### Saved entries

▬▬▬▬▬▬▬▬▬▬

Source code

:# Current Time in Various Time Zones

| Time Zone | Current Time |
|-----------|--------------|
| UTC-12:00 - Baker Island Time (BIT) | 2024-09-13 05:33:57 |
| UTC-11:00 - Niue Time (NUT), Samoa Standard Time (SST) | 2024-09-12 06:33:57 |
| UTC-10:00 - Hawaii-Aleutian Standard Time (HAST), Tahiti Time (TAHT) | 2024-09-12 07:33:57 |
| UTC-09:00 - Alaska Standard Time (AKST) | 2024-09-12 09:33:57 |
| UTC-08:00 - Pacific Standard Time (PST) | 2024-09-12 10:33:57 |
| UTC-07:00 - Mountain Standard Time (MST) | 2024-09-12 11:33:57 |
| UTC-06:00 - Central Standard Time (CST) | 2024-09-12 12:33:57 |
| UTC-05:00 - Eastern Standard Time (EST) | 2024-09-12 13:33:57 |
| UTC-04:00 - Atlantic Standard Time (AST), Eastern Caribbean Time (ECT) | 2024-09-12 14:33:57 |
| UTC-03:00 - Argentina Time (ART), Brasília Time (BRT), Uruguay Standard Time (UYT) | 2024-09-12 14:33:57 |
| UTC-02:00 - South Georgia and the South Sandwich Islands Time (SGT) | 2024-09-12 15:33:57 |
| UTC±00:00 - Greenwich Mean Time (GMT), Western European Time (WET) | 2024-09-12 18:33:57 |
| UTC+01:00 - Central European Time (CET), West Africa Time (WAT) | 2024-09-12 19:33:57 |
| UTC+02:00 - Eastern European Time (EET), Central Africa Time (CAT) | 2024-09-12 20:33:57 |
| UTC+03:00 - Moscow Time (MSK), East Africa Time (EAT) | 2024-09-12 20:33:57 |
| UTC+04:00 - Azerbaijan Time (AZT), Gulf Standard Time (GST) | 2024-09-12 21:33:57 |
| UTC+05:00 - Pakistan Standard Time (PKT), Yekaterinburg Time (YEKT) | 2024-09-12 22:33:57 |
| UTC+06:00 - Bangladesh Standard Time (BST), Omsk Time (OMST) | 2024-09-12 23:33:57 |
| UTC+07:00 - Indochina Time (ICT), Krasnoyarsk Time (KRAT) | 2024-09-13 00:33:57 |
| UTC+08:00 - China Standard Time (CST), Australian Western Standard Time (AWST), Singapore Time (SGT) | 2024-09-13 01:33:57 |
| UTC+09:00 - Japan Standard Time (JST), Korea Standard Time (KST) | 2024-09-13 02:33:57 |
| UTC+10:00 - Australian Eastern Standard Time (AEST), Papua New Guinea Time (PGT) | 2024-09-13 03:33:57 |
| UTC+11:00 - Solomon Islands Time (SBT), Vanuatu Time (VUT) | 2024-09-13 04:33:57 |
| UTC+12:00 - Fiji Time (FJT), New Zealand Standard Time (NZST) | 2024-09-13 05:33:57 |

▬▬▬▬▬▬▬▬▬▬

### What you will do
What is needed is each line of the entries that contains the word "Australian".

### Written answer
| UTC+08:00 - China Standard Time (CST), Australian Western Standard Time (AWST), Singapore Time (SGT) | 2024-09-13 01:33:57 |
| UTC+10:00 - Australian Eastern Standard Time (AEST), Papua New Guinea Time (PGT) | 2024-09-13 03:33:57 |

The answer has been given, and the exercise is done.